Merck Suspends Worldwide Sales of Tredaptive
According to a report by Medpage Today, Merck, a major U.S pharmaceutical company, announced that sales of their cholesterol drug, Tredaptive (niacin/laropiprant), are being suspended worldwide by the recommendation of the European Medicines Agency (EMA).
Tredaptive has been approved in Europe since 2008, but was denied approval from the U.S. FDA that same year.
Why was Tredaptive Availability Suspended?
- According to Medpage, the decision was made in response to results from the HPS2-THRIVE trial.
- During the trial, participants taking Tredaptive along with a statin saw an increase in HDL (“good” cholesterol) and a decrease in LDL (bad cholesterol).
- However, the participants had a similar rate of major vascular events, like coronary deaths, nonfatal heart attacks, strokes, or revascularizations, as those in the control arm.

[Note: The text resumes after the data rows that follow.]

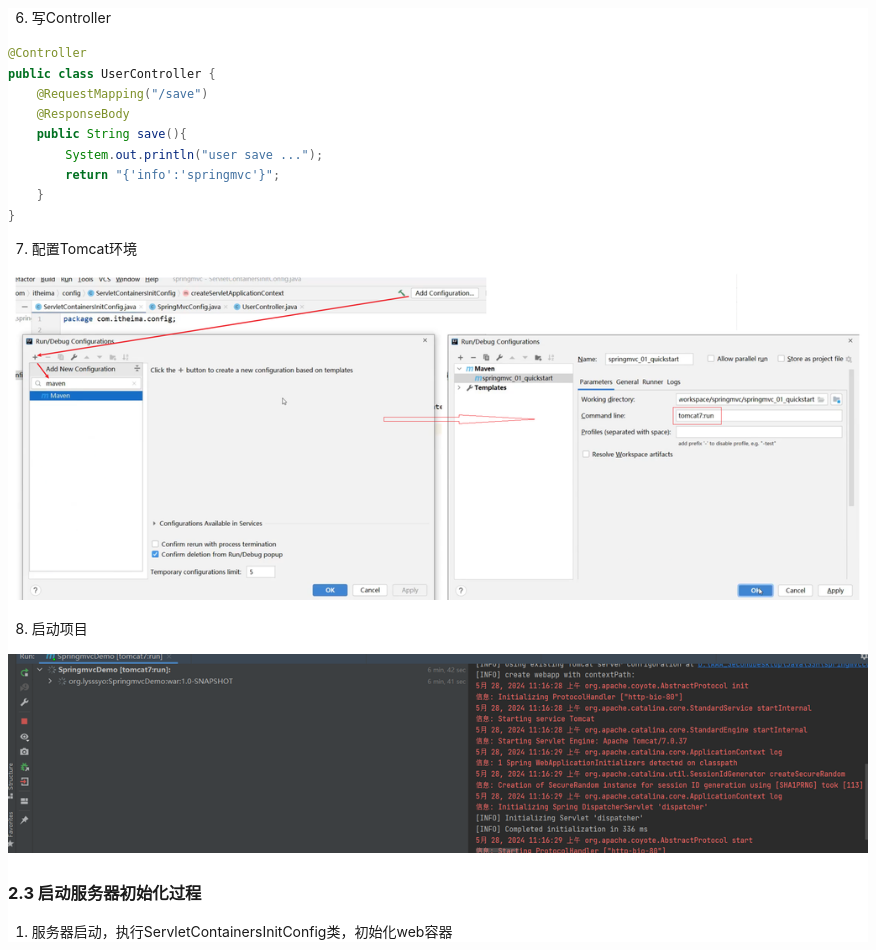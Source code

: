 6. 写Controller

```java
@Controller
public class UserController {
    @RequestMapping("/save")
    @ResponseBody
    public String save(){
        System.out.println("user save ...");
        return "{'info':'springmvc'}";
    }
}
```

7. 配置Tomcat环境

![image-20240528112251036](/assets/SSM.assets/image-20240528112251036.png)

8. 启动项目

![image-20240528112315607](/assets/SSM.assets/image-20240528112315607.png)



### 2.3 启动服务器初始化过程

1. 服务器启动，执行ServletContainersInitConfig类，初始化web容器
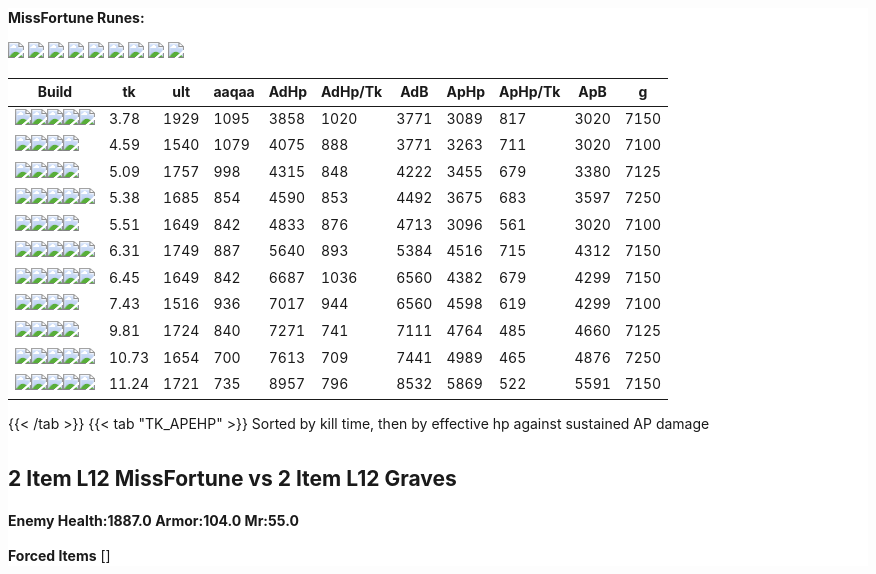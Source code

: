 

**MissFortune Runes:**


![](/Styles/Precision/PressTheAttack/PressTheAttack.png)
![](/Styles/Precision/Overheal.png)
![](/Styles/Precision/LegendBloodline/LegendBloodline.png)
![](/Styles/Precision/CoupDeGrace/CoupDeGrace.png)
![](/Styles/Sorcery/AbsoluteFocus/AbsoluteFocus.png)
![](/Styles/Sorcery/GatheringStorm/GatheringStorm.png)
![](/StatMods/StatModsAdaptiveForceIcon.png)
![](/StatMods/StatModsAdaptiveForceIcon.png)
![](/StatMods/StatModsArmorIcon.png)





 Build |tk|ult|aaqaa|AdHp|AdHp/Tk|AdB|ApHp|ApHp/Tk|ApB|g
-|-|-|-|-|-|-|-|-|-|-
![](/item/6672.png)![](/item/3033.png)![](/item/1055.png)![](/item/1036.png)![](/item/1036.png)|3.78|1929|1095|3858|1020|3771|3089|817|3020|7150
![](/item/6672.png)![](/item/3153.png)![](/item/1055.png)![](/item/1036.png)|4.59|1540|1079|4075|888|3771|3263|711|3020|7100
![](/item/6672.png)![](/item/6609.png)![](/item/1055.png)![](/item/1037.png)|5.09|1757|998|4315|848|4222|3455|679|3380|7125
![](/item/6672.png)![](/item/3071.png)![](/item/1055.png)![](/item/1036.png)![](/item/1036.png)|5.38|1685|854|4590|853|4492|3675|683|3597|7250
![](/item/6672.png)![](/item/6333.png)![](/item/1055.png)![](/item/1036.png)|5.51|1649|842|4833|876|4713|3096|561|3020|7100
![](/item/6672.png)![](/item/6673.png)![](/item/1055.png)![](/item/1036.png)![](/item/1036.png)|6.31|1749|887|5640|893|5384|4516|715|4312|7150
![](/item/6672.png)![](/item/3026.png)![](/item/1055.png)![](/item/1036.png)![](/item/1036.png)|6.45|1649|842|6687|1036|6560|4382|679|4299|7150
![](/item/3153.png)![](/item/3026.png)![](/item/1055.png)![](/item/1036.png)|7.43|1516|936|7017|944|6560|4598|619|4299|7100
![](/item/6609.png)![](/item/3026.png)![](/item/1055.png)![](/item/1037.png)|9.81|1724|840|7271|741|7111|4764|485|4660|7125
![](/item/3026.png)![](/item/3071.png)![](/item/1055.png)![](/item/1036.png)![](/item/1036.png)|10.73|1654|700|7613|709|7441|4989|465|4876|7250
![](/item/6673.png)![](/item/3026.png)![](/item/1055.png)![](/item/1036.png)![](/item/1036.png)|11.24|1721|735|8957|796|8532|5869|522|5591|7150
{{< /tab >}}
{{< tab "TK_APEHP" >}}
Sorted by kill time, then by effective hp against sustained AP damage
## 2 Item L12 MissFortune vs 2 Item L12 Graves

**Enemy Health:1887.0 Armor:104.0 Mr:55.0**


**Forced Items** []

More about the Tredaptive Study
- The study involved 25,673 patients who were at high risk of cardiovascular events.
- Of the total, 14,741 were in Europe and 10,932 were in China.
- The patients were monitored for an average of 3.9 years.
- Researchers determined that all participants had a similar rate of major vascular events and that those taking the niacin drug had a statistically significant increase in the incidence of some types of nonfatal serious adverse events compared with those taking only statins.